> [WORK TASK]
Only a number is wanted here: the count of lines in the entries below that contain the word "accurate".

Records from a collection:
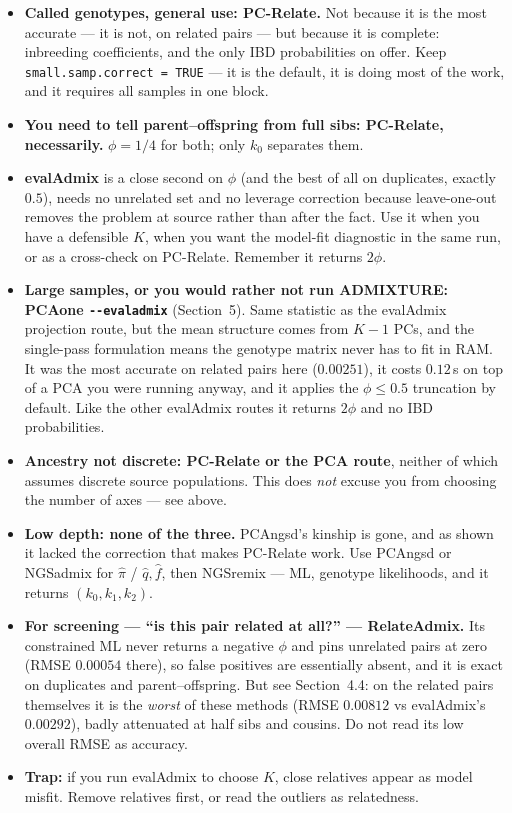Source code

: \documentclass[10pt,a4paper]{article}
\newenvironment{tightitem}{%
  \begin{itemize}\setlength{\itemsep}{1pt}\setlength{\parskip}{0pt}%
  \setlength{\topsep}{3pt}\setlength{\parsep}{0pt}}{\end{itemize}}
\begin{document}
\begin{tightitem}
  \item \textbf{Called genotypes, general use: PC-Relate.} Not because it is the most accurate --- it is
  not, on related pairs --- but because it is complete: inbreeding
  coefficients, and the only IBD probabilities on offer. Keep \texttt{small.samp.correct = TRUE} --- it is
  the default, it is doing most of the work, and it requires all samples in one block.
  \item \textbf{You need to tell parent--offspring from full sibs: PC-Relate, necessarily.} $\phi=1/4$ for
  both; only $k_0$ separates them.
  \item \textbf{evalAdmix} is a close second on $\phi$ (and the best of all on duplicates, exactly $0.5$),
  needs no unrelated set and no leverage correction because leave-one-out removes the problem at source
  rather than after the fact. Use it when you have a defensible $K$, when you want the model-fit diagnostic
  in the same run, or as a cross-check on PC-Relate. Remember it returns $2\phi$.
  \item \textbf{Large samples, or you would rather not run ADMIXTURE: PCAone
  \texttt{-{}-evaladmix}} (Section~5). Same statistic as the evalAdmix projection route, but the mean
  structure comes from $K-1$ PCs, and the single-pass formulation means the genotype matrix never has to fit
  in RAM. It was the most accurate on related pairs here ($0.00251$), it costs $0.12$\,s on top of a PCA you
  were running anyway, and it applies the $\phi\le0.5$ truncation by default. Like the other evalAdmix
  routes it returns $2\phi$ and no IBD probabilities.
  \item \textbf{Ancestry not discrete: PC-Relate or the PCA route}, neither of which assumes discrete
  source populations. This does \emph{not} excuse you from choosing the number of axes --- see above.
  \item \textbf{Low depth: none of the three.} PCAngsd's kinship is gone, and as shown it lacked the
  correction that makes PC-Relate work. Use PCAngsd or NGSadmix for $\hat\pi$ / $\hat q,\hat f$, then
  NGSremix --- ML, genotype likelihoods, and it returns $(k_0,k_1,k_2)$.
  \item \textbf{For screening --- ``is this pair related at all?'' --- RelateAdmix.} Its constrained ML
  never returns a negative $\phi$ and pins unrelated pairs at zero (RMSE $0.00054$ there), so false positives
  are essentially absent, and it is exact on duplicates and parent--offspring. But see Section~4.4: on the
  related pairs themselves it is the \emph{worst} of these methods (RMSE $0.00812$ vs evalAdmix's
  $0.00292$), badly attenuated at half sibs and cousins. Do not read its low overall RMSE as accuracy.
  \item \textbf{Trap:} if you run evalAdmix to choose $K$, close relatives appear as model misfit. Remove
  relatives first, or read the outliers as relatedness.
\end{tightitem}
\end{document}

> [ANSWER AREA]
2